Mandela Gandhi and King
© Tony Bardon, Ronan McAuley and Valerie Bowe
Nelson Mandela, Mahatma Gandhi,
Martin Luther King
They all made a difference in their time.
What did they bring?
To a world crying out
For a new song to sing
Nelson Mandela, Mahatma Gandhi,
Martin Luther King
They showed us a vision
They filled it with love
Mandela Gandhi and King
They showed us a way to live our lives
Different than before.
They showed us a way to live our lives
That did not ignore
The needs of others for love and kindness
And what makes life worth living
They showed us a way to live our lives
In a spirit of forgiving
They brought us something special
From deep within their being
They showed us the power of love
And a new way of seeing
At the deepest level of our hearts
There is no division
And they stood naked before us
With their love and their vision
So, put away the bomb put away the gun
There must be a better way
Defeating violence with yet more violence
Will not make it go away
And if we kill each other
As we seek a bright new day
The love that once was in our hearts
Will all have drained away
The lyrics of my song Mandela, Gandhi and King seem to me to resonate strongly with the theme of today’s meditation.
Link to recording on my website https://www.tonybardon.com/mandela-gandhi-and-king.html
Great Song, Tony.
I listened to the catchy tune with the powerful message of Non-Violence.
Thanks
“nonviolent resistance = peaceful retraint”
We must peacefully restrain ourselves from the needless, harmful and divisive chatter that social media looks to draw us into.
The truly wise and conscious know that they ‘don’t know’. The ignorant are fully confident in ‘knowing’ all about what they ‘don’t know’. Engaging in other than thoughtful and considerate debate is nothing but harmful to those moving towards soul consciousness.

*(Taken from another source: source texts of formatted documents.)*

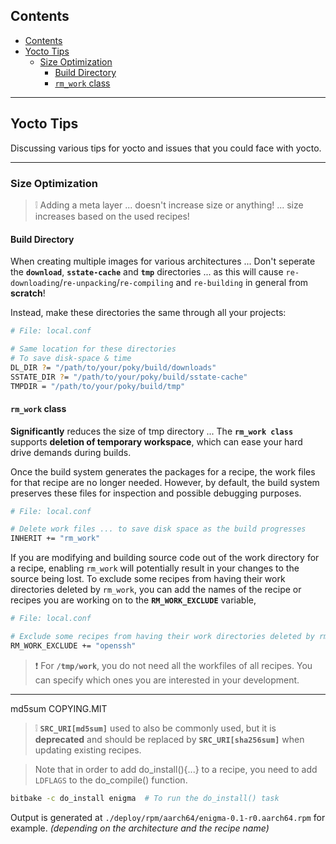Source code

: ## Contents

- [Contents](#contents)
- [Yocto Tips](#yocto-tips)
  - [Size Optimization](#size-optimization)
    - [Build Directory](#build-directory)
    - [`rm_work` class](#rm_work-class)

---
## Yocto Tips
Discussing various tips for yocto and issues that you could face with yocto.

---
### Size Optimization

> :grey_exclamation: Adding a meta layer ... doesn't increase size or anything! ... size increases based on the used recipes!

#### Build Directory
When creating multiple images for various architectures ... Don't seperate the **`download`**, **`sstate-cache`** and **`tmp`** directories ... as this will cause `re-downloading`/`re-unpacking`/`re-compiling` and `re-building` in general from **scratch**!

Instead, make these directories the same through all your projects:

``` bash
# File: local.conf

# Same location for these directories
# To save disk-space & time
DL_DIR ?= "/path/to/your/poky/build/downloads"
SSTATE_DIR ?= "/path/to/your/poky/build/sstate-cache"
TMPDIR = "/path/to/your/poky/build/tmp"
```

#### `rm_work` class
**Significantly** reduces the size of tmp directory ... The **`rm_work class`** supports **deletion of temporary workspace**, which can ease your hard drive demands during builds.

Once the build system generates the packages for a recipe, the work files for that recipe are no longer needed. However, by default, the build system preserves these files for inspection and possible debugging purposes.
``` bash
# File: local.conf

# Delete work files ... to save disk space as the build progresses
INHERIT += "rm_work"
```

If you are modifying and building source code out of the work directory for a recipe, enabling `rm_work` will potentially result in your changes to the source being lost. To exclude some recipes from having their work directories deleted by `rm_work`, you can add the names of the recipe or recipes you are working on to the **`RM_WORK_EXCLUDE`** variable,
``` bash
# File: local.conf

# Exclude some recipes from having their work directories deleted by rm_work
RM_WORK_EXCLUDE += "openssh"
```

> :exclamation: For **`/tmp/work`**, you do not need all the workfiles of all recipes. You can specify which ones you are interested in your development.



---

md5sum COPYING.MIT
> :grey_exclamation: **`SRC_URI[md5sum]`** used to also be commonly used, but it is **deprecated** and should be replaced by **`SRC_URI[sha256sum]`** when updating existing recipes.


> Note that in order to add do_install(){...} to a recipe, you need to add `LDFLAGS` to the do_compile() function.

``` bash
bitbake -c do_install enigma  # To run the do_install() task
```

Output is generated at `./deploy/rpm/aarch64/enigma-0.1-r0.aarch64.rpm` for example. *(depending on the architecture and the recipe name)*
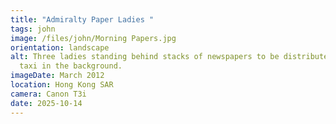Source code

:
 ```yaml
---
title: "Admiralty Paper Ladies "
tags: john
image: /files/john/Morning Papers.jpg
orientation: landscape
alt: Three ladies standing behind stacks of newspapers to be distributed with a
  taxi in the background.
imageDate: March 2012
location: Hong Kong SAR
camera: Canon T3i
date: 2025-10-14
---
```

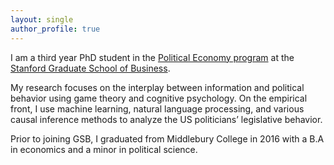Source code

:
 ```yaml
---
layout: single
author_profile: true
---
```


I am a third year PhD student in the [Political Economy program](https://www.gsb.stanford.edu/programs/phd/fields/political-economics) at the [Stanford Graduate School of Business](https://tinyurl.com/4ty64ayd).

My research focuses on the interplay between information and political behavior using game theory and cognitive psychology. On the empirical front, I use machine learning, natural language processing, and various causal inference methods to analyze the US politicians’ legislative behavior.  

Prior to joining GSB, I graduated from Middlebury College in 2016 with a B.A in economics and a minor in political science.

It is wise to keep one’s mouth shut and hearts pure, except for the preservation of peace and justice. — BB.
Thank you so much for reminding me about Gandhi’s deep appreciation of Jesus’ Sermon on the Mount. It reminds me of the closing section of my long poem
‘African Queen.’
…
blacks baptized into fear
baptized into tears by
whites brandishing crosses that
slash heaven from earth having
themselves nursed at the breast of
an unearthly mother
Such pale men were these
nurtured so long on thin air
They came with crosses raised
high in the name of white Christ and
faraway kings/faceless queens
hungry to devour whole
lands whole peoples in the
name of Their Own Christ.
!Some christ!
locked up like a beast in
their vaulted cathedrals or
dragged through the streets in
a heavy gilt monstrance
a heavy guilt monster raised
high over the people by
clean priestly hands swathed
in pure silk shot through with
gold thread strip-mined seven
times seven times from the
deepest warm seams of the
scarred heart of this woman,
Black Mother of All,
Gwen,
Thank you for your voice and for sharing it with us here.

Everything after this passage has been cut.